Sadece Sydney değil küçük kardeşi de çalışmak zorundadır. Kardeşi de barlarda nergis çiçeği satar, oduncuda odun dizermiş. Bir gün sokakta gördüğü bir işi yapmaya karar vermiş. Sokaklardaki karton kutuları toplayıp onları süsleyip gemiler yapacaktır bizim küçük kardeş. Ama ev küçük, kazancıda az olunca bu işi istemese de bırakmak zorunda kalmış.

Babalarından sonra anneleri de rahatsızlığı nedeniyle akıl hastanesine kaldırılınca birbirlerine sokularak uyumak zorundadır iki kardeş. Küçük kardeş yıllar sonra şöyle anlatır o günleri: “ Yoksul mu yoksulduk. Küçük bir odada yaşıyorduk. Çoğu zaman yiyecek bir lokma ekmeğimiz olamazdı. Ayakkabılarımız da yoktu. Annem kimi kez potinlerini çıkarıp bize giydirir, potinleri giyen de yoksullara dağıtılan çorbanın peşine düşer ve günlük tek aşımız olan çorbayı kapıp getirirdi.”

Annesinin ayakkabılarını giyen bir çocuğun adımları nasıldır? Ayağından büyük olan ayakkabılar çıkmasın diye kısa ve çabuk çabuk! Unutmayın adımlar kısa ve çabuk çabuk, çünkü bunu çok seveceksiniz.

Bizim küçük kardeş bir gün uzun bir yolculuktan sonra New York’a ulaşır. Aynı günlerde de Amerikalı yönetmen Sennett’in çekeceği film için bir komedi unsuruna ihtiyacı vardır. Bu arada gözünün içine bakan oyuncu adaylarından birine döner ve “Komedi makyajı yap. Ne olursa olsun fark etmez.” der.


Genç adam hazırlanmak için gardıroba doğru yürürken, bu fırsatı iyi değerlendirmesi gerektiğinin ve zamanının az olduğunun farkındadır. Düşünmektedir, aklından bir sürü karakter geçmektedir, zamanı çok azdır. Evet kararını vermiştir. Bol bir pantolon bulacak, küçük bir şapka ve ayağına göre büyük ayakkabılardır ihtiyacı olan. O an aklından geçenleri şöyle anlatır: “ Üstümdeki her şeyin birbiri ile çelişkili olmasını istiyordum.
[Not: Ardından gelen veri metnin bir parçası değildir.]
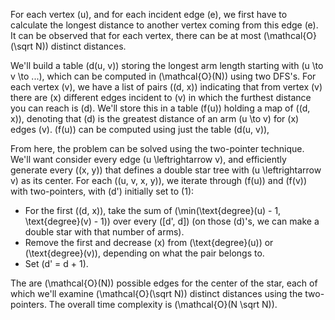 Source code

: For each vertex \(u\), and for each incident edge \(e\), we first have to calculate the longest distance to another vertex coming from this edge \(e\). It can be observed that for each vertex, there can be at most \(\mathcal{O}(\sqrt N)\) distinct distances.

We'll build a table \(d(u, v)\) storing the longest arm length starting with \(u \to v \to ...\), which can be computed in \(\mathcal{O}(N)\) using two DFS's. For each vertex \(v\), we have a list of pairs \((d, x)\) indicating that from vertex \(v\) there are \(x\) different edges incident to \(v\) in which the furthest distance you can reach is \(d\). We'll store this in a table \(f(u)\) holding a map of \((d, x)\), denoting that \(d\) is the greatest distance of an arm \(u \to v\) for \(x\) edges \(v\). \(f(u)\) can be computed using just the table \(d(u, v)\),

From here, the problem can be solved using the two-pointer technique. We'll want consider every edge \(u \leftrightarrow v\), and efficiently generate every \((x, y)\) that defines a double star tree with \(u \leftrightarrow v\) as its center. For each \((u, v, x, y)\), we iterate through \(f(u)\) and \(f(v)\) with two-pointers, with \(d'\) initially set to \(1\):
  - For the first \((d, x)\), take the sum of \(\min(\text{degree}(u) - 1, \text{degree}(v) - 1)\) over every \([d', d]\) (on those \(d\)'s, we can make a double star with that number of arms).
  - Remove the first and decrease \(x\) from \(\text{degree}(u)\) or \(\text{degree}(v)\), depending on what the pair belongs to.
  - Set \(d' = d + 1\).

The are \(\mathcal{O}(N)\) possible edges for the center of the star, each of which we'll examine \(\mathcal{O}(\sqrt N)\) distinct distances using the two-pointers. The overall time complexity is \(\mathcal{O}(N \sqrt N)\).
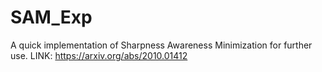 # SAM_Exp
A quick implementation of Sharpness Awareness Minimization for further use. LINK: https://arxiv.org/abs/2010.01412
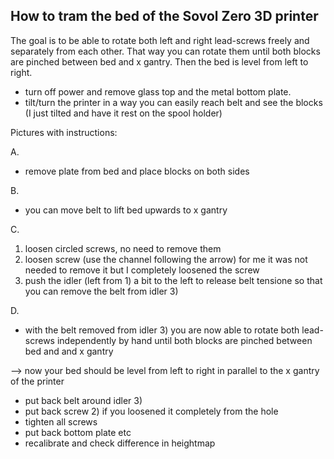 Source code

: How to tram the bed of the Sovol Zero 3D printer
------------------------------------------------

The goal is to be able to rotate both left and right lead-screws freely and separately from each other.
That way you can rotate them until both blocks are pinched between bed and x gantry. Then the bed is level from left to right.

- turn off power and remove glass top and the metal bottom plate.
- tilt/turn the printer in a way you can easily reach belt and see the blocks (I just tilted and have it rest on the spool holder)


Pictures with instructions:

A. 
- remove plate from bed and place blocks on both sides

B. 
- you can move belt to lift bed upwards to x gantry

C.  
1) loosen circled screws, no need to remove them
2) loosen screw (use the channel following the arrow)
   for me it was not needed to remove it but I completely loosened the screw
3) push the idler (left from 1) a bit to the left to release belt tensione so that you can remove the belt from idler 3)

D. 
- with the belt removed from idler 3) you are now able to rotate both lead-screws independently by hand until both blocks are pinched between bed and and x gantry

--> now your bed should be level from left to right in parallel to the x gantry of the printer

- put back belt around idler 3)
- put back screw 2) if you loosened it completely from the hole
- tighten all screws
- put back bottom plate etc
- recalibrate and check difference in heightmap  
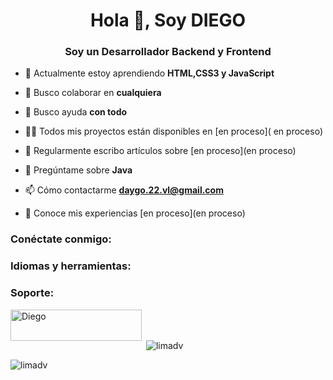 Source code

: <h1 align="center">Hola 👋, Soy DIEGO</h1>
<h3 align="center">Soy un Desarrollador Backend y Frontend</h3>

- 🌱 Actualmente estoy aprendiendo **HTML,CSS3 y JavaScript**

- 👯 Busco colaborar en **cualquiera**

- 🤝 Busco ayuda **con todo**

- 👨‍💻 Todos mis proyectos están disponibles en [en proceso]( en proceso)

- 📝 Regularmente escribo artículos sobre [en proceso](en proceso)

- 💬 Pregúntame sobre **Java**

- 📫 Cómo contactarme **daygo.22.vl@gmail.com**

- 📄 Conoce mis experiencias [en proceso](en proceso)

<h3 align="left">Conéctate conmigo:</h3>
<p align="left">
</p>

<h3 align="left">Idiomas y herramientas:</h3>

<h3 align="left">Soporte:</h3>
<p> <a href="https://www.buymeacoffee.com/Diego"> <img align="left" src="https://cdn .buymeacoffee.com/buttons/v2/default-yellow.png" height="50" width="210" alt="Diego" /></a> </p><br> <br>

<p> <img align="center" src="https://github-readme-stats.vercel.app/api?username=limadv&show_icons=true&locale=en" alt="limadv" /> </p>

<p><img align="center" src="https://github-readme-streak-stats.herokuapp.com/?user=limadv&" alt="limadv" /></p>

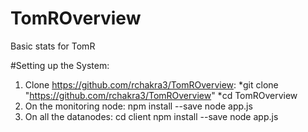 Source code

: # TomROverview
Basic stats for TomR

#Setting up the System:
1. Clone https://github.com/rchakra3/TomROverview:
   *git clone "https://github.com/rchakra3/TomROverview"
   *cd TomROverview
2. On the monitoring node:
   npm install --save
   node app.js
2. On all the datanodes:
   cd client
   npm install --save
   node app.js
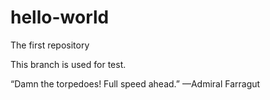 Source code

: # hello-world
The first repository 

This branch is used for test.

“Damn the torpedoes! Full speed ahead.”
—Admiral Farragut
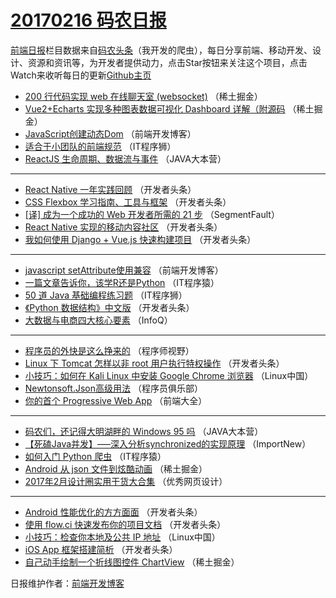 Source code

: # [20170216 码农日报](https://toutiao.qdkfweb.cn/date/2017/02/16)

[前端日报](https://qdkfweb.cn/c/news)栏目数据来自[码农头条](https://toutiao.qdkfweb.cn/)（我开发的爬虫），每日分享前端、移动开发、设计、资源和资讯等，为开发者提供动力，点击Star按钮来关注这个项目，点击Watch来收听每日的更新[Github主页](https://github.com/kujian/frontendDaily)
* [200 行代码实现 web 在线聊天室 (websocket)](https://toutiao.qdkfweb.cn/26502.html) （稀土掘金）
* [Vue2+Echarts 实现多种图表数据可视化 Dashboard 详解（附源码](https://toutiao.qdkfweb.cn/26507.html) （稀土掘金）
* [JavaScript创建动态Dom](https://toutiao.qdkfweb.cn/26496.html) （前端开发博客）
* [适合于小团队的前端规范](https://toutiao.qdkfweb.cn/26493.html) （IT程序狮）
* [ReactJS 生命周期、数据流与事件](https://toutiao.qdkfweb.cn/26442.html) （JAVA大本营）

***
* [React Native 一年实践回顾](https://toutiao.qdkfweb.cn/26455.html) （开发者头条）
* [CSS Flexbox 学习指南、工具与框架](https://toutiao.qdkfweb.cn/26453.html) （开发者头条）
* [[译] 成为一个成功的 Web 开发者所需的 21 步](https://toutiao.qdkfweb.cn/26472.html) （SegmentFault）
* [React Native 实现的移动内容社区](https://toutiao.qdkfweb.cn/26450.html) （开发者头条）
* [我如何使用 Django + Vue.js 快速构建项目](https://toutiao.qdkfweb.cn/26515.html) （开发者头条）

***
* [javascript setAttribute使用兼容](https://toutiao.qdkfweb.cn/26497.html) （前端开发博客）
* [一篇文章告诉你，该学R还是Python](https://toutiao.qdkfweb.cn/26460.html) （IT程序猿）
* [50 道 Java 基础编程练习题](https://toutiao.qdkfweb.cn/26494.html) （IT程序狮）
* [《Python 数据结构》中文版](https://toutiao.qdkfweb.cn/26510.html) （开发者头条）
* [大数据与电商四大核心要素](https://toutiao.qdkfweb.cn/26414.html) （InfoQ）

***
* [程序员的外快是这么挣来的](https://toutiao.qdkfweb.cn/26473.html) （程序师视野）
* [Linux 下 Tomcat 怎样以非 root 用户执行特权操作](https://toutiao.qdkfweb.cn/26456.html) （开发者头条）
* [小技巧：如何在 Kali Linux 中安装 Google Chrome 浏览器](https://toutiao.qdkfweb.cn/26426.html) （Linux中国）
* [Newtonsoft.Json高级用法](https://toutiao.qdkfweb.cn/26446.html) （程序员俱乐部）
* [你的首个 Progressive Web App](https://toutiao.qdkfweb.cn/26428.html) （前端大全）

***
* [码农们，还记得大明湖畔的 Windows 95 吗](https://toutiao.qdkfweb.cn/26444.html) （JAVA大本营）
* [【死磕Java并发】—–深入分析synchronized的实现原理](https://toutiao.qdkfweb.cn/26415.html) （ImportNew）
* [如何入门 Python 爬虫](https://toutiao.qdkfweb.cn/26461.html) （IT程序猿）
* [Android 从 json 文件到炫酷动画](https://toutiao.qdkfweb.cn/26521.html) （稀土掘金）
* [2017年2月设计圈实用干货大合集](https://toutiao.qdkfweb.cn/26500.html) （优秀网页设计）

***
* [Android 性能优化的方方面面](https://toutiao.qdkfweb.cn/26511.html) （开发者头条）
* [使用 flow.ci 快速发布你的项目文档](https://toutiao.qdkfweb.cn/26457.html) （开发者头条）
* [小技巧：检查你本地及公共 IP 地址](https://toutiao.qdkfweb.cn/26427.html) （Linux中国）
* [iOS App 框架搭建简析](https://toutiao.qdkfweb.cn/26514.html) （开发者头条）
* [自己动手绘制一个折线图控件 ChartView](https://toutiao.qdkfweb.cn/26504.html) （稀土掘金）

日报维护作者：[前端开发博客](https://qdkfweb.cn/)  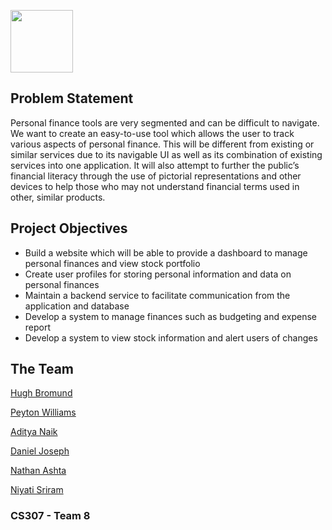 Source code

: <img src="https://i.imgur.com/CyybBmS.png" height=100><br>


## Problem Statement
Personal finance tools are very segmented and can be difficult to navigate. We want to create an easy-to-use tool which allows the user to track various aspects of personal finance. This will be different from existing or similar services due to its navigable UI as well as its combination of existing services into one application. It will also attempt to further the public’s financial literacy through the use of pictorial representations and other devices to help those who may not understand financial terms used in other, similar products.

## Project Objectives
- Build a website which will be able to provide a dashboard to manage personal finances and view stock portfolio
- Create user profiles for storing personal information and data on personal finances
- Maintain a backend service to facilitate communication from the application and database
- Develop a system to manage finances such as budgeting and expense report
- Develop a system to view stock information and alert users of changes

## The Team
[Hugh Bromund](https://github.com/hughbromund)

[Peyton Williams](https://github.com/peytondwilliams)

[Aditya Naik](https://github.com/adityan9900)

[Daniel Joseph](https://github.com/dadeej)

[Nathan Ashta](https://github.com/nathanashta)

[Niyati Sriram](https://github.com/niyativs)

### CS307 - Team 8
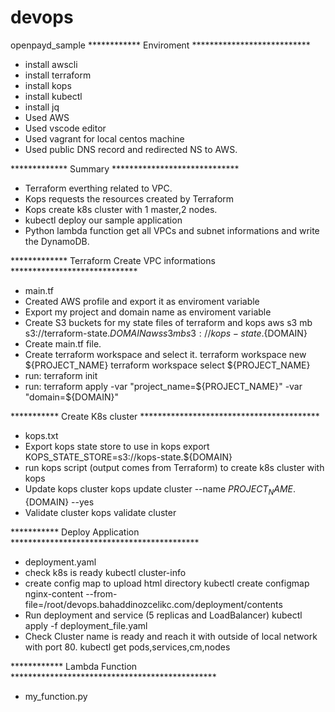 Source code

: # devops
openpayd_sample
************ Enviroment ***************************
- install awscli
- install terraform
- install kops
- install kubectl
- install jq
- Used AWS
- Used vscode editor
- Used vagrant for local centos machine
- Used public DNS record and redirected NS to AWS.


************* Summary *****************************
- Terraform everthing related to VPC.
- Kops requests the resources created by Terraform
- Kops create k8s cluster with 1 master,2 nodes.
- kubectl deploy our sample application
- Python lambda function get all VPCs and subnet informations and write the DynamoDB.

************* Terraform Create VPC informations *****************************
- main.tf
- Created AWS profile and export it as enviroment variable
- Export my project and domain name as enviroment variable
- Create S3 buckets for my state files of terraform and kops
	aws s3 mb s3://terraform-state.${DOMAIN}
	aws s3 mb s3://kops-state.${DOMAIN}
- Create main.tf file.
- Create terraform workspace and select it.
	terraform workspace new ${PROJECT_NAME}
	terraform workspace select ${PROJECT_NAME}
- run: terraform init
- run: terraform apply -var "project_name=${PROJECT_NAME}" -var "domain=${DOMAIN}"

*********** Create K8s cluster *****************************************
- kops.txt
- Export kops state store to use in kops
	export KOPS_STATE_STORE=s3://kops-state.${DOMAIN}
- run kops script (output comes from Terraform) to create k8s cluster with kops
- Update kops cluster
	kops update cluster --name ${PROJECT_NAME}.${DOMAIN} --yes
- Validate cluster
	kops validate cluster

*********** Deploy Application *******************************************
- deployment.yaml
- check k8s is ready
	kubectl cluster-info
- create config map to upload html directory
	kubectl create configmap nginx-content --from-file=/root/devops.bahaddinozcelikc.com/deployment/contents
- Run deployment and service (5 replicas and LoadBalancer)
	kubectl apply -f  deployment_file.yaml
- Check Cluster name is ready and reach it with outside of local network with port 80.
	kubectl get pods,services,cm,nodes
	
************ Lambda Function ***********************************************
- my_function.py
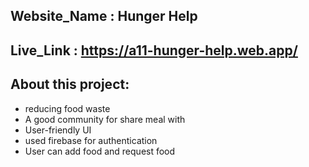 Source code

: ## Website_Name : Hunger Help
## Live_Link : https://a11-hunger-help.web.app/

## About this project:

* reducing food waste
* A good community for share meal with
* User-friendly UI
* used firebase for authentication
* User can add food and request food 
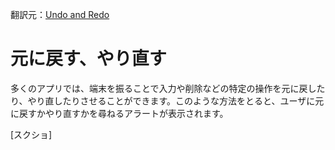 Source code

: 翻訳元：[Undo and Redo](https://developer.apple.com/design/human-interface-guidelines/ios/user-interaction/undo-and-redo/)

# 元に戻す、やり直す

多くのアプリでは、端末を振ることで入力や削除などの特定の操作を元に戻したり、やり直したりさせることができます。このような方法をとると、ユーザに元に戻すかやり直すかを尋ねるアラートが表示されます。

[スクショ] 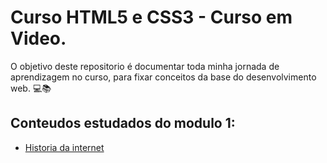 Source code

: # Curso HTML5 e CSS3 - Curso em Video.

O objetivo deste repositorio é documentar toda minha jornada de aprendizagem no curso, para fixar conceitos da base do desenvolvimento web. 💻📚


## Conteudos estudados do modulo 1:

* [Historia da internet](https://github.com/alexdiegoo/curso-html5-e-css3/blob/main/modulo-1/historia-da-internet.md)
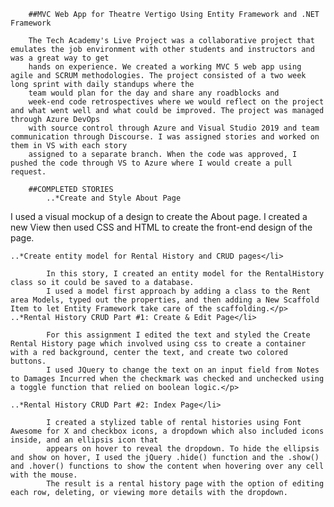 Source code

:         ##MVC Web App for Theatre Vertigo Using Entity Framework and .NET Framework

        The Tech Academy's Live Project was a collaborative project that emulates the job environment with other students and instructors and was a great way to get
        hands on experience. We created a working MVC 5 web app using agile and SCRUM methodologies. The project consisted of a two week long sprint with daily standups where the
        team would plan for the day and share any roadblocks and
        week-end code retrospectives where we would reflect on the project and what went well and what could be improved. The project was managed through Azure DevOps
        with source control through Azure and Visual Studio 2019 and team communication through Discourse. I was assigned stories and worked on them in VS with each story
        assigned to a separate branch. When the code was approved, I pushed the code through VS to Azure where I would create a pull request.

        ##COMPLETED STORIES
            ..*Create and Style About Page
I used a visual mockup of a design to create the About page. I created a new View then used CSS and HTML to create the front-end design of the page.
	
	..*Create entity model for Rental History and CRUD pages</li>

            In this story, I created an entity model for the RentalHistory class so it could be saved to a database. 
            I used a model first approach by adding a class to the Rent area Models, typed out the properties, and then adding a New Scaffold Item to let Entity Framework take care of the scaffolding.</p>
	..*Rental History CRUD Part #1: Create & Edit Page</li>

            For this assignment I edited the text and styled the Create Rental History page which involved using css to create a container with a red background, center the text, and create two colored buttons.
            I used JQuery to change the text on an input field from Notes to Damages Incurred when the checkmark was checked and unchecked using a toggle function that relied on boolean logic.</p>
	
	..*Rental History CRUD Part #2: Index Page</li>

            I created a stylized table of rental histories using Font Awesome for X and checkbox icons, a dropdown which also included icons inside, and an ellipsis icon that
            appears on hover to reveal the dropdown. To hide the ellipsis and show on hover, I used the jQuery .hide() function and the .show() and .hover() functions to show the content when hovering over any cell with the mouse. 
            The result is a rental history page with the option of editing each row, deleting, or viewing more details with the dropdown.

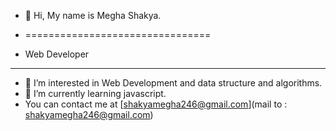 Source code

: - 👋 Hi, My name is Megha Shakya.
- ================================

- Web Developer
----------------
- 👀 I’m interested in Web Development and data structure and algorithms.
- 🌱 I’m currently learning javascript.
-  You can contact me at [shakyamegha246@gmail.com](mail to : shakyamegha246@gmail.com)

<!---
shakyamegha246/shakyamegha246 is a ✨ special ✨ repository because its `README.md` (this file) appears on your GitHub profile.
You can click the Preview link to take a look at your changes.
--->
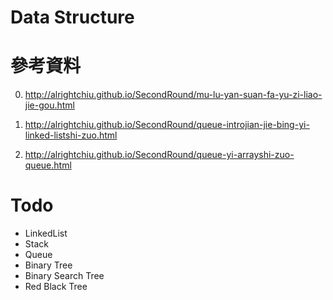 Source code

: # Data Structure

# 參考資料

0. http://alrightchiu.github.io/SecondRound/mu-lu-yan-suan-fa-yu-zi-liao-jie-gou.html

1. http://alrightchiu.github.io/SecondRound/queue-introjian-jie-bing-yi-linked-listshi-zuo.html
2. http://alrightchiu.github.io/SecondRound/queue-yi-arrayshi-zuo-queue.html

# Todo

- LinkedList
- Stack
- Queue
- Binary Tree
- Binary Search Tree
- Red Black Tree
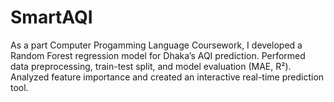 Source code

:# SmartAQI
As a part Computer Progamming Language Coursework, I developed a Random Forest regression model for Dhaka’s AQI prediction. Performed data preprocessing, train-test split, and model evaluation (MAE, R²). Analyzed feature importance and created an interactive real-time prediction tool.
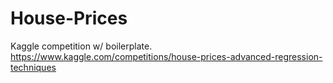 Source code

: # House-Prices
Kaggle competition w/ boilerplate. https://www.kaggle.com/competitions/house-prices-advanced-regression-techniques
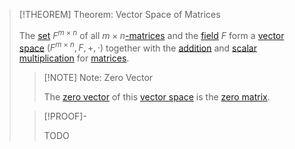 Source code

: >[!THEOREM] Theorem: Vector Space of Matrices
>
>The [set](../../../Set%20Theory/index.md) $F^{m\times n}$ of all $m \times n$[-matrices](Matrix.md) and the [field](../../Fields/index.md) $F$ form a [vector space](../Vector%20Spaces/Vector%20Space.md) $(F^{m\times n}, F, +, \cdot)$ together with the [addition](Matrix%20Operations/Matrix%20Addition.md) and [scalar multiplication](Matrix%20Operations/Scalar%20Multiplication.md) for [matrices](Matrix.md).
>
>>[!NOTE] Note: Zero Vector
>>
>>The [zero vector](../Vector%20Spaces/Vector%20Space.md) of this [vector space](../Vector%20Spaces/Vector%20Space.md) is the [zero matrix](Zero%20Matrix.md).
>>
>
>>[!PROOF]-
>>
>>TODO
>>
> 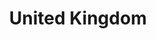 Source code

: ---
title: United Kingdom 
creator: Bob Collowan
licence: CC BY-SA 3.0
licence-url: https://creativecommons.org/licenses/by-sa/3.0/deed.en
image-url: https://upload.wikimedia.org/wikipedia/commons/0/0d/Tower_Bridge_%28aerial_view%29.jpg
--- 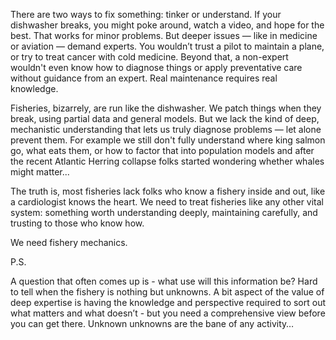 There are two ways to fix something: tinker or understand. If your dishwasher breaks, you might poke around, watch a video, and hope for the best. That works for minor problems. But deeper issues — like in medicine or aviation — demand experts. You wouldn’t trust a pilot to maintain a plane, or try to treat cancer with cold medicine. Beyond that, a non-expert wouldn't even know how to diagnose things or apply preventative care without guidance from an expert. Real maintenance requires real knowledge.

Fisheries, bizarrely, are run like the dishwasher. We patch things when they break, using partial data and general models. But we lack the kind of deep, mechanistic understanding that lets us truly diagnose problems — let alone prevent them. For example we still don't fully understand where king salmon go, what eats them, or how to factor that into population models and after the recent Atlantic Herring collapse folks started wondering whether whales might matter... 

The truth is, most fisheries lack folks who know a fishery inside and out, like a cardiologist knows the heart. We need to treat fisheries like any other vital system: something worth understanding deeply, maintaining carefully, and trusting to those who know how.

We need fishery mechanics.

P.S.

A question that often comes up is - what use will this information be? Hard to tell when the fishery is nothing but unknowns. A bit aspect of the value of deep expertise is having the knowledge and perspective required to sort out what matters and what doesn’t - but you need a comprehensive view before you can get there. Unknown unknowns are the bane of any activity…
Yani torba gibi bol pantolon giyerken ceketim bedenime sıkıca yapışacaktı, şapkam başıma göre ‘Pekküçük’ iken ayakkabılarım ayağımdan fırlayacak kadar ‘Kocaman’ olacaktı.

Yıllar sonra bizim o küçük kardeş, yani Charlie Chaplin, sinema tarihinin en unutulmaz, en güzel komedi karakteri Şarlo ile annesinin ayakkabıları ayağından çıkmasın diye çorba almaya giderken attığı adımlarla bütün dünyayı güldürecektir, kısa ve çabuk çabuk!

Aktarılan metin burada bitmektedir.